Hace una década el periodista Enric Juliana se sacó de la manga un símil que magnificaba la percepción ciudadana de los problemas diarios y los relacionaba con el victimismo habitual hacia todo lo que se cocía más allá del Ebro. El català emprenyat (el catalán enfadado) con los trenes de Cercanías, los peajes de las autopistas, las mentiras sobre el déficit fiscal y hasta el diferencial de precios con el resto de España acabó abrazándose al procés secesionista gracias a la literatura y el relato nacionalista de entonces y lo demás ya se lo saben… Esa metafórica figura ha transmutado. Lejos del enfado, al catalán molesto le ha invadido una suerte de mancha de aceite compuesta de melancolía, frustración y sensación de engaño que lo ha secado, literalmente.

Hoy el català emprenyat no es más que un català sec. Está preocupado, vive sin ilusiones, sin proyectos, sin horizontes temporales y, para bordar el calificativo, sin agua. Seco de verdad, no únicamente de manera alegórica o simbólica, el ciudadano catalán se ha quedado atrapado en una crisis hídrica que sus gobernantes no supieron prever ni anticipar y que hoy nos lleva a vivir con restricciones mientras miramos al cielo y ensayamos rogativas.

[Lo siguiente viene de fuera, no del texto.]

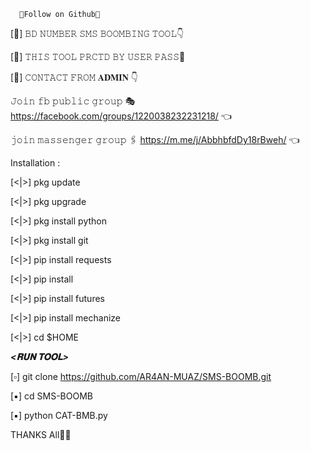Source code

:       🍁𝙵𝚘𝚕𝚕𝚘𝚠 𝚘𝚗 𝙶𝚒𝚝𝚑𝚞𝚋🍁

[🖤] 𝙱𝙳 𝙽𝚄𝙼𝙱𝙴𝚁 𝚂𝙼𝚂 𝙱𝙾𝙾𝙼𝙱𝙸𝙽𝙶 𝚃𝙾𝙾𝙻👇



[🎈] 𝚃𝙷𝙸𝚂 𝚃𝙾𝙾𝙻 𝙿𝚁𝙲𝚃𝙳 𝙱𝚈 𝚄𝚂𝙴𝚁 𝙿𝙰𝚂𝚂🔐




[🍁] 𝙲𝙾𝙽𝚃𝙰𝙲𝚃 𝙵𝚁𝙾𝙼 𝐀𝐃𝐌𝐈𝐍 👇


𝙹𝚘𝚒𝚗 𝚏𝚋  𝚙𝚞𝚋𝚕𝚒𝚌 𝚐𝚛𝚘𝚞𝚙 🎭
https://facebook.com/groups/1220038232231218/      👈


𝚓𝚘𝚒𝚗 𝚖𝚊𝚜𝚜𝚎𝚗𝚐𝚎𝚛 𝚐𝚛𝚘𝚞𝚙 🖇️
https://m.me/j/AbbhbfdDy18rBweh/   👈



Installation : 

[<|>] pkg update

[<|>] pkg upgrade

[<|>] pkg install python

[<|>] pkg install git

[<|>] pip install requests

[<|>] pip install

[<|>] pip install futures

[<|>] pip install mechanize

[<|>] cd $HOME 

___<𝐑𝐔𝐍 𝐓𝐎𝐎𝐋>___

[▫️] git clone   https://github.com/AR4AN-MUAZ/SMS-BOOMB.git

[▪️] cd SMS-BOOMB

[▪️] python CAT-BMB.py

THANKS All🖤🍁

En ese contexto cambiaremos pronto de año. El 2024 tiene pinta, también, de ser año de elecciones autonómicas catalanas. Pedro Sánchez ya se ha instalado en Moncloa y, pese a la precariedad de sus apoyos, nada parece que amenace con desalojarlo en los meses venideros. De ahí que la precampaña electoral catalana haya arrancado de manera tan discreta como imparable. Porque las fechas se aproximan, pero también porque los socialistas quieren probar, cuanto antes, si son capaces de darle el zarpazo al independentismo en las urnas y abrir una etapa nueva en la región.

Uno de los motivos esgrimidos desde las filas del PSC para apoyar de forma disciplinada la amnistía a los presos del procés radica en el excelente resultado que cosechó ese partido tras los indultos y la reforma del Código Penal sobre una parte de los delitos que afectaban a los líderes de la secesión. Sofocar el incendio catalán a la par que se propagaban algunas llamaradas por el resto de España. Ahora, por segunda vez, abanderan ese argumento del voto diferencial dentro y fuera de Cataluña para sostener que los catalanes secos, esos que no tienen agua, están a oscuras y no saben leer, escribir, sumar y restar (palabras de Salvador Illa en el Parlament) les otorgarán una confianza que hará posible revertir un estado de cosas lamentable en la gobernación de la comunidad autónoma. 

Lo cierto es que la encuesta de intención de voto publicada la última semana por este medio avala la fortaleza socialista en Cataluña y el escaso rédito que obtiene la formación de Carles Puigdemont de todo el ruido producido en la negociación de la investidura de Sánchez, reuniones en Bruselas y mediador internacional incluidos. Pese a la bochornosa gestión de los actuales gestores republicanos de la Generalitat, su partido resiste entre las preferencias de los catalanes nacionalistas y ni la sequía ni el demoledor informe PISA sobre el modelo educativo propio parecen hacer mella en las intenciones electorales. Tampoco para bien, es cierto.

Por si todos esos argumentos deviniesen aún insuficientes, la tensión entre las diferentes facciones políticas del independentismo provocaría que un gobierno de esas características y factura resultase imposible a día de hoy. Las encuestas pronostican que ahora no suman y, si aritméticamente fuese posible, la división en el seno de ese movimiento está próxima a llegar a las manos, aunque los mamporros que se propinan impidan retener el poder.

Los catalanes en general se han secado emocionalmente y hasta los socialistas arrastran problemas internos para convencer a ese 40%-45% de sus votantes que no comulgan con el perdón a quienes liaron el mayor incendio político en España desde el golpe de Estado de Antonio Tejero en el Congreso en 1981. 

El problema es que la sequía de los cielos y la emocional se abren camino inexorablemente: ni llueve, ni funciona la enseñanza, ni se lidera casi nada que no sea ya la ejecución del pa amb tomàquet y perdemos hasta los grandes premios de F1 de automovilismo en favor de un Madrid menos ensimismado, más ágil y dispuesto a entrar en la modernidad sin tantas monsergas (a ese respecto lean, por favor, el excelente artículo de José Antonio Bueno publicado ayer). Tanta sequedad amenaza, además, con dejarnos más tiesos que la mojama. O como el fuet de Vic, tanto da.